After four decades of low inflation, the past 24 months have been hindered with elevated inflation, forcing central banks to hike interest rates aggressively. In Canada, the inflation rate jumped from -0.4% in May 2020 to a peak of 8.1% in June 2022. This forced the Bank of Canada (BoC) to hike interest rates to 5% as of July 12, 2023. Inflation currently stands at 2.8%, and the BoC predicts it will reach the 2% target by 2025.
What is inflation?
The BoC defines inflation as “a persistent rise in the average level prices over time”. Key symptoms of genuine inflation are deteriorating price expectations, rising labor costs and broadening of items rising in the CPI basket.
Why is Canada experiencing elevated inflation?
The pandemic caused major dislocation in the production of many goods and services, while also changing the behavior of consumers, such as hoarding, and policymakers, such as expansion of fiscal support. This resulted in much higher inflation. The US and Canada’s rise in prices over the past 24 months have been both a result of supply disruptions caused by the pandemic as well as strong demand stemming from both fiscal and monetary support in 2020 and 2021. In addition, tight labour markets in the U.S. and Canada are contributing to more persistent inflation through higher wage growth supporting domestic demand.
What are the impacts of investing in a time of elevated inflation?

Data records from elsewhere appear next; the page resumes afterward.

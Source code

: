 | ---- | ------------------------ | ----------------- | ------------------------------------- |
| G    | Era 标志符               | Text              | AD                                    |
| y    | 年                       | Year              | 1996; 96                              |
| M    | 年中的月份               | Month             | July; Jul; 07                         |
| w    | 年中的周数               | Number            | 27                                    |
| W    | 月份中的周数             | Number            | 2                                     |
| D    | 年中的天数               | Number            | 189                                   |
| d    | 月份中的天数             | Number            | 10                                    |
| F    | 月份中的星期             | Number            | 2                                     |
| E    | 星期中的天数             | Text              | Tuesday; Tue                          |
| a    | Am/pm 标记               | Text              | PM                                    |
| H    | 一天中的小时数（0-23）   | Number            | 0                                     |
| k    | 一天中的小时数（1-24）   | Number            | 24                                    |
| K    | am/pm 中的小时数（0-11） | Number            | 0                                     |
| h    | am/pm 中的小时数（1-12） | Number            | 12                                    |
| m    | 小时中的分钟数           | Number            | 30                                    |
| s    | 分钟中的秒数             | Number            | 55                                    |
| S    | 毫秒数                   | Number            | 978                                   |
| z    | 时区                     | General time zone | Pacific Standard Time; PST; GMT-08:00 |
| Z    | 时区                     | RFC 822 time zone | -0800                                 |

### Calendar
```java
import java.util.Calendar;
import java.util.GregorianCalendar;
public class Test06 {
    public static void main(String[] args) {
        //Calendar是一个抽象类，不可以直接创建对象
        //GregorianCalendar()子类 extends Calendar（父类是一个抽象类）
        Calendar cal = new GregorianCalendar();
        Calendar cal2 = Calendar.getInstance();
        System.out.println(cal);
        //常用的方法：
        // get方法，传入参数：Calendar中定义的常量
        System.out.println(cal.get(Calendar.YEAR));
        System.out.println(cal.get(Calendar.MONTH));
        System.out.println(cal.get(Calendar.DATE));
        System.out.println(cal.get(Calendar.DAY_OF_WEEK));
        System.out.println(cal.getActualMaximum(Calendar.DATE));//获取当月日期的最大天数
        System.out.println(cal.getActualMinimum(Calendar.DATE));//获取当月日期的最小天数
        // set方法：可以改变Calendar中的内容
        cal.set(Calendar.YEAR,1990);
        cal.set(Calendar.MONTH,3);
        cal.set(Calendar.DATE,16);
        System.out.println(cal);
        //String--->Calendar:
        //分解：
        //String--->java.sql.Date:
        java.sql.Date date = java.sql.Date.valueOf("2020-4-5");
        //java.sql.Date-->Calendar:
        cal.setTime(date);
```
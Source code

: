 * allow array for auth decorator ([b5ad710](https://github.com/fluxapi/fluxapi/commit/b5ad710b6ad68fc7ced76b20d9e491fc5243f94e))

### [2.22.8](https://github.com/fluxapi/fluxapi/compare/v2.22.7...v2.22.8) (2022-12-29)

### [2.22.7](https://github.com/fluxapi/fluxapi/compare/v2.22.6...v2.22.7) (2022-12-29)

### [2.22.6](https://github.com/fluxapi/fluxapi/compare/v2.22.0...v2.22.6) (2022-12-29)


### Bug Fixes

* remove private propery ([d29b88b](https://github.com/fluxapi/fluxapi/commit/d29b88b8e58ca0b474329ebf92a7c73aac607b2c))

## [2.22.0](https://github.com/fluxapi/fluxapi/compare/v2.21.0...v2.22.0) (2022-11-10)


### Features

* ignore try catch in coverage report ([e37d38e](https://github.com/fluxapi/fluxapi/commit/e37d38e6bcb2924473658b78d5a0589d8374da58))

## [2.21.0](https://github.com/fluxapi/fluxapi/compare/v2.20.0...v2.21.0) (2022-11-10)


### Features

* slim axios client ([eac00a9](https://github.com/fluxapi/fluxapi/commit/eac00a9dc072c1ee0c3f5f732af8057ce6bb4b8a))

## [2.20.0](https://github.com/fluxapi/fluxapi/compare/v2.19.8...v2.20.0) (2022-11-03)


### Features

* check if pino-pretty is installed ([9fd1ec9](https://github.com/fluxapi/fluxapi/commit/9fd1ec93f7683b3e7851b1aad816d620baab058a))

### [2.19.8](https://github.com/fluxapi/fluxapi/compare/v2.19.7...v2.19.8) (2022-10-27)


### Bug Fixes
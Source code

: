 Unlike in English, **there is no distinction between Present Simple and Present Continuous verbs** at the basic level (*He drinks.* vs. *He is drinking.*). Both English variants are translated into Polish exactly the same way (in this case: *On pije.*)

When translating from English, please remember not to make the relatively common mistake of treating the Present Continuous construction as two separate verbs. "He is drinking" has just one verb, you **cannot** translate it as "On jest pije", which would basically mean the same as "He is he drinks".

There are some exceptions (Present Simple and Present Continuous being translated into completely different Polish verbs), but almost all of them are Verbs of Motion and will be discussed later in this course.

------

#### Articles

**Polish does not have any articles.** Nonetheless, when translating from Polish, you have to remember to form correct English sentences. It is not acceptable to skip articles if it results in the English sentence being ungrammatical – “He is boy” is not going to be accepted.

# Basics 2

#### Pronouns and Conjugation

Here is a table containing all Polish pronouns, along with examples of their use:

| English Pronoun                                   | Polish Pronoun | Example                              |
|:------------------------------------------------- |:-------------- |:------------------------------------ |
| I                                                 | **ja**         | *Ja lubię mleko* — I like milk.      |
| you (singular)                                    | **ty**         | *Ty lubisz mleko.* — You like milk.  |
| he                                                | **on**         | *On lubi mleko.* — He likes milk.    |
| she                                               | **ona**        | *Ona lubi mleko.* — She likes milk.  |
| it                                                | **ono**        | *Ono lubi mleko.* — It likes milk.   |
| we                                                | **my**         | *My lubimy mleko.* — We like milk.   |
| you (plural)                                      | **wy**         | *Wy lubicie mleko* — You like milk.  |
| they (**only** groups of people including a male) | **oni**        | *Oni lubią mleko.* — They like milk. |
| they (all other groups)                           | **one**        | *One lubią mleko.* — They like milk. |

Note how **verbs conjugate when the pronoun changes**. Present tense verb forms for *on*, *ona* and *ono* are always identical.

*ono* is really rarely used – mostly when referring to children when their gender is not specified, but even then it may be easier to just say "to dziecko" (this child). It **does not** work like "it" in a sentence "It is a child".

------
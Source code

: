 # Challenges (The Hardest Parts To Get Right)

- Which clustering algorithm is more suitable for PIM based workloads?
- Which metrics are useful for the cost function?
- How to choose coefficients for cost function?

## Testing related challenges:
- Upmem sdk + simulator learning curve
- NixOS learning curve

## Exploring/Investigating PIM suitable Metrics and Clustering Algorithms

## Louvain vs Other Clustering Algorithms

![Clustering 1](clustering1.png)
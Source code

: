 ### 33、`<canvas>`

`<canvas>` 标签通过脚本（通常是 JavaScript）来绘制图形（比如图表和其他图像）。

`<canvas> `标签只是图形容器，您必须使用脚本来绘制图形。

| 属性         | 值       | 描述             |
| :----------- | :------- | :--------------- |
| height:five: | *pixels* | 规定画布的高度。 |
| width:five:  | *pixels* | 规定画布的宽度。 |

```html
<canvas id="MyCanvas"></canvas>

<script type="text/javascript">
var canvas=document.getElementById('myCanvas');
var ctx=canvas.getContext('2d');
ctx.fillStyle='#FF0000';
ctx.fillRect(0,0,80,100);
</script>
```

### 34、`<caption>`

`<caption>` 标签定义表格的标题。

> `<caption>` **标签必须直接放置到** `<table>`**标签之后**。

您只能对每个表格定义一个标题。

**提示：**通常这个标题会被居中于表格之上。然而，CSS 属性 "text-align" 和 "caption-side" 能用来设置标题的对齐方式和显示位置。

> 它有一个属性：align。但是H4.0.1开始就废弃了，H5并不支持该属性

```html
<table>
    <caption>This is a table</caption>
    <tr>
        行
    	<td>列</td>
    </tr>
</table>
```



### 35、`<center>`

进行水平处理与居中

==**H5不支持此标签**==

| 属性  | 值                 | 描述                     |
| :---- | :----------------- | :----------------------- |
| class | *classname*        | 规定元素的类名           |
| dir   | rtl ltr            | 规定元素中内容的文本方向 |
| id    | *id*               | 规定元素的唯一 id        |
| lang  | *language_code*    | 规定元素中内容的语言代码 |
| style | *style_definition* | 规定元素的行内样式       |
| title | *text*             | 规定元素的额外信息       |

For investors, higher inflation tends to push up the cost of capital, as central banks, such as the BoC, are forced to react to rising prices by increasing interest rates. However, higher rates can offer better opportunities in certain investment classes like fixed income. Meanwhile, persistently rising prices can dampen the purchasing power of households and become a deflationary factor for growth, as seen in the 1970s.
Inflation forecast
Although the target inflation rate is 2%, we expect the U.S. and Canada to average a 3.5% and 3.4% inflation growth rate over the next 12 months. Despite progress in bringing inflation back down, tight labor market conditions and more fiscal support for the economy will keep inflation persistently higher. When it comes to managing your money, expect the cost of goods and services to continue to rise. Investors should expect continued volatility in financial markets, which may be reflected in your portfolio. It’s important to stay invested for the long term and avoid letting temporary market conditions impact your investment strategy.